# Database Review and Profiling

## Table Structure

### Eight tables:

| Table          | Columns | Rows    | Business Primary Key | Apparent FKs          |
|----------------|---------|---------|----------------------|-----------------------|
| CARE_GIVERS    | 5       | 7567    | CGID                 |                       |
| DIAGNOSES      | 6       | 651047  | ROW_ID               | SUBJECT_ID, ICD9_CODE |
| ICD_DIAGNOSES  | 5       | 14567   | ICD9_CODE            |                       |
| ICD_LABS       | 7       | 753     | ITEMID               | LOINC_CODE            |
| LABS           | 7       | 3014967 | index                | SUBJECT_ID, ITEMID    |
| PATIENTS       | 9       | 58909   | SUBJECT_ID           |                       |
| TRANSFERS      | 8       | 30084   | index                | SUBJECT_ID            |
| TREATMENT_TEAM | 6       | 105789  | index                | SUBJECT_ID, CGID      |

## Assumptions and Questions

* Index and ROW_ID - are they all unique IDs?
    * No! in PATIENTS, The same ROW_ID and SUBJECT_ID can point more than one row!
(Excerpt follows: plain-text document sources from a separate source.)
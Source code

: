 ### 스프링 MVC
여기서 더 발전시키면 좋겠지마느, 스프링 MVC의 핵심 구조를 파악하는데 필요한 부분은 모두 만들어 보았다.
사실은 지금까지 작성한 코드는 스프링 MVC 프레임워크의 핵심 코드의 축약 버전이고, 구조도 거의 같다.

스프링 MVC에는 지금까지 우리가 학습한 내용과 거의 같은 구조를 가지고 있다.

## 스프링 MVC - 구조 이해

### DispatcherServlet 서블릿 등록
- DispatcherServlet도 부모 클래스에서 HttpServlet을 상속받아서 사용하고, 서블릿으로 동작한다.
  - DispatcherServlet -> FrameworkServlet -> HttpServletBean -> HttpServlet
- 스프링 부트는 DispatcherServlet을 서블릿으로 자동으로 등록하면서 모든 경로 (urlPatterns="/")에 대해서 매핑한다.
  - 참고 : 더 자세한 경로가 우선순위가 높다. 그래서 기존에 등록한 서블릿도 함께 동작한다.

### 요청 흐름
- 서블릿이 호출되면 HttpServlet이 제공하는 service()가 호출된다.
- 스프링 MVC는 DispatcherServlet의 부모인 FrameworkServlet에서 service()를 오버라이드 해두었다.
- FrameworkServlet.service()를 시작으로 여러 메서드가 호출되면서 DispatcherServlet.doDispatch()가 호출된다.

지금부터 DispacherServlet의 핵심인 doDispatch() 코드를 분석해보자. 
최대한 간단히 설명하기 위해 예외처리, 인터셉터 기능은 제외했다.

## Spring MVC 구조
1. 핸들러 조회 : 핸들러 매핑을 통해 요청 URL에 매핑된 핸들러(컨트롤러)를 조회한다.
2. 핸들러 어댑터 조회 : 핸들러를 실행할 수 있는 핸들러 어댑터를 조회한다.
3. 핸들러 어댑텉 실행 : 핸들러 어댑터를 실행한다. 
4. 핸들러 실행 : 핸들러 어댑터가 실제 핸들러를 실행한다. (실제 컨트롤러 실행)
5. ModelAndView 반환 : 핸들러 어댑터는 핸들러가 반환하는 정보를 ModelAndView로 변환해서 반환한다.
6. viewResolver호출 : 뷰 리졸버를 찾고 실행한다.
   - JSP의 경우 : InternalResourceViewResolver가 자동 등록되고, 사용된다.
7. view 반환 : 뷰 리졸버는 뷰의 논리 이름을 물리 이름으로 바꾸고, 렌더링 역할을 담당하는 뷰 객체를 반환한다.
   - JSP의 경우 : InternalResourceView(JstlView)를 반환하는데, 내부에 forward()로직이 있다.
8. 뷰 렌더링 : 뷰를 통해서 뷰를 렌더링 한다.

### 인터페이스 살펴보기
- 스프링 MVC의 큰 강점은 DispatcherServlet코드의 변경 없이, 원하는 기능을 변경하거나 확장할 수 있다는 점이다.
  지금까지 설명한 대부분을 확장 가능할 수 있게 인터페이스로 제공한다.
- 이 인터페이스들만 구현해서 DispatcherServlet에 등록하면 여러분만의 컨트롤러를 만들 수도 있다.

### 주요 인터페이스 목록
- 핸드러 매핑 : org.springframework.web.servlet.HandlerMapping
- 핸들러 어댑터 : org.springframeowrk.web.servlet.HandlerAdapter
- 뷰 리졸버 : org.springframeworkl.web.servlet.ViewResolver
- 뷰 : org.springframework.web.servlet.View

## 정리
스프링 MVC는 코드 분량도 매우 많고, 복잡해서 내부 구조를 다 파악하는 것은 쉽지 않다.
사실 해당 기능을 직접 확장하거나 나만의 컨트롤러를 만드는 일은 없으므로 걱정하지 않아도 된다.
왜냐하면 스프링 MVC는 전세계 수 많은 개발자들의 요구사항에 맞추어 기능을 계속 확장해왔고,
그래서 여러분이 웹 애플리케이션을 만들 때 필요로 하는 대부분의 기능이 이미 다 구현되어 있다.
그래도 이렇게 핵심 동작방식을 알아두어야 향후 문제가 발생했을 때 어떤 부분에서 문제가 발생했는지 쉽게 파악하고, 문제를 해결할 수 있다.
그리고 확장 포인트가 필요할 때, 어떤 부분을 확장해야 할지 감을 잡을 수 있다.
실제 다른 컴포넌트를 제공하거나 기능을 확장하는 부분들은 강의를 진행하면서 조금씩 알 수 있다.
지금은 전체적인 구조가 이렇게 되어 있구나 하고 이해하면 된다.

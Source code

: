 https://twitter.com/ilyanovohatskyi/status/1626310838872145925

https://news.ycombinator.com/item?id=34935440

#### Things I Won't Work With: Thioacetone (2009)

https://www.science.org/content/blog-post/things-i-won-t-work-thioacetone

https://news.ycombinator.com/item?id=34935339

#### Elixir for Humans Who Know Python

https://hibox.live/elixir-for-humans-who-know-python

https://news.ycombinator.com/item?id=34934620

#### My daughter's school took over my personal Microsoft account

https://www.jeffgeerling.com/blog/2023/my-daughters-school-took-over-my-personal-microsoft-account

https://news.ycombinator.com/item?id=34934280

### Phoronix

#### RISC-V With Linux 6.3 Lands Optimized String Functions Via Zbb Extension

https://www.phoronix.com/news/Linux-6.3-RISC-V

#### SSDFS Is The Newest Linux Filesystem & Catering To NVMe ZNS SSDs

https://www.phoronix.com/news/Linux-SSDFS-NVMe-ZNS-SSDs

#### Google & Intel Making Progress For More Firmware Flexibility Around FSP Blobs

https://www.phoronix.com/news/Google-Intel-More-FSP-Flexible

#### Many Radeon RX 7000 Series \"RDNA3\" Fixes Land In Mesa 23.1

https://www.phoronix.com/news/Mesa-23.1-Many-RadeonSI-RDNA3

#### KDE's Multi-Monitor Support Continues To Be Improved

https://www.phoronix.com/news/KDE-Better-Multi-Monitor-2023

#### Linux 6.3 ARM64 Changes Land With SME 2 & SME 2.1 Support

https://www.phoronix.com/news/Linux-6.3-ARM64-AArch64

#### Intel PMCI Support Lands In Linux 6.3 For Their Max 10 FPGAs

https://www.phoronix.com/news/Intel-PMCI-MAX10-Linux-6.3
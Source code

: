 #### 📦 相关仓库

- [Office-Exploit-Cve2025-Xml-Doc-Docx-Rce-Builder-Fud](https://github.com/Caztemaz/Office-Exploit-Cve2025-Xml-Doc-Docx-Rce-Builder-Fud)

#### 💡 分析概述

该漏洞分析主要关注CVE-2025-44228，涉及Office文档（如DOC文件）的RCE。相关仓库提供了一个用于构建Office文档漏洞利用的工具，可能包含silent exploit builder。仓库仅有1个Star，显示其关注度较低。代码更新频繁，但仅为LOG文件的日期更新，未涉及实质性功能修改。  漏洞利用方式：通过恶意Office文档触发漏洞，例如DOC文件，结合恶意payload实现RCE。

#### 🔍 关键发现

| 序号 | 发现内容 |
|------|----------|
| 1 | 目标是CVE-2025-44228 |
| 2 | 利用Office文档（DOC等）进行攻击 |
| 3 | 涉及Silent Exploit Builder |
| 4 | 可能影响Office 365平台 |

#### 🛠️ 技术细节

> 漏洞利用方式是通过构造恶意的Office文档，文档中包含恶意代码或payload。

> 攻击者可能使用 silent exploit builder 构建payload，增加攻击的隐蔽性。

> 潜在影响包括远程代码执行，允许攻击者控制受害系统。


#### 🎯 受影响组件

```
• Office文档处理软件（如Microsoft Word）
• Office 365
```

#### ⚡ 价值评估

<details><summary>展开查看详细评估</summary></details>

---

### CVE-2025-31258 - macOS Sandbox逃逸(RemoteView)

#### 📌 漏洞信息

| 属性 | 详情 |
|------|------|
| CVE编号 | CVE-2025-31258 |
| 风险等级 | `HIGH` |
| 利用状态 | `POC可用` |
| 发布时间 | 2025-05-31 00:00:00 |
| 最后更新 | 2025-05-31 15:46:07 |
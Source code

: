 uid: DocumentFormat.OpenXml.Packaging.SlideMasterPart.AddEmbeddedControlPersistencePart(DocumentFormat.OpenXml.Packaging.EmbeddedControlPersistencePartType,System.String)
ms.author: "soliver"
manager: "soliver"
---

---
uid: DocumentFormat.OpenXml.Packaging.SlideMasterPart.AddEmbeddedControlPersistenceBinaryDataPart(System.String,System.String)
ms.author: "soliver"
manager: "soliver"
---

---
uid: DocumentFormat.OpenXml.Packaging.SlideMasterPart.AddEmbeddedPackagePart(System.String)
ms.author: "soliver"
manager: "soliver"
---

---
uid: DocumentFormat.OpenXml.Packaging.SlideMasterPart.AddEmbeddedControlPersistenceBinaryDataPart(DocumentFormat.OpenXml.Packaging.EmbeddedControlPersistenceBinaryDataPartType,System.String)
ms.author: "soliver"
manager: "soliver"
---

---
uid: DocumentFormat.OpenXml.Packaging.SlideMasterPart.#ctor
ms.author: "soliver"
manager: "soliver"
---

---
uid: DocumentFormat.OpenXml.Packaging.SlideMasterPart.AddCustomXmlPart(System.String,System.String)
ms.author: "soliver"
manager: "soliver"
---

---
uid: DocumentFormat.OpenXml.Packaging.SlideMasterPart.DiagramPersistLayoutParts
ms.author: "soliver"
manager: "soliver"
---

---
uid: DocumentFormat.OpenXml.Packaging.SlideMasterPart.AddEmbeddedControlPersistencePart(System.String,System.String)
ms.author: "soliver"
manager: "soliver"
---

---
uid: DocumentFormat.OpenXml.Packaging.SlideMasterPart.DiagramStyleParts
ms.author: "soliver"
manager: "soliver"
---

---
Some have same birthdate, always same gender
    * There are a host of DODs, but I'm not focusing on this b/c it doesn't appear to be part of the equation
    * Key question: Can we behave as though the same SUBJECT_ID is the same pt throughout?
    * Not duplicated:
        * CARE_GIVERS
        * LABS
* What is HADM_ID?
    * I think it's Hospital Admission ID
* Assumption: all the patients in the database were admitted during the period of interest.
    * WRONG. The TRANSFERS table has admits from much of 2000. So we'll have to narrow down the patients to those who have an admit date in June and work with the HADM
    * ALSO: TRANSFERS does not reliably have a to/from unit. This is going to make specifying exactly what unit the pt is in difficult

## Early Analysis

How many of these anomalies actually matter?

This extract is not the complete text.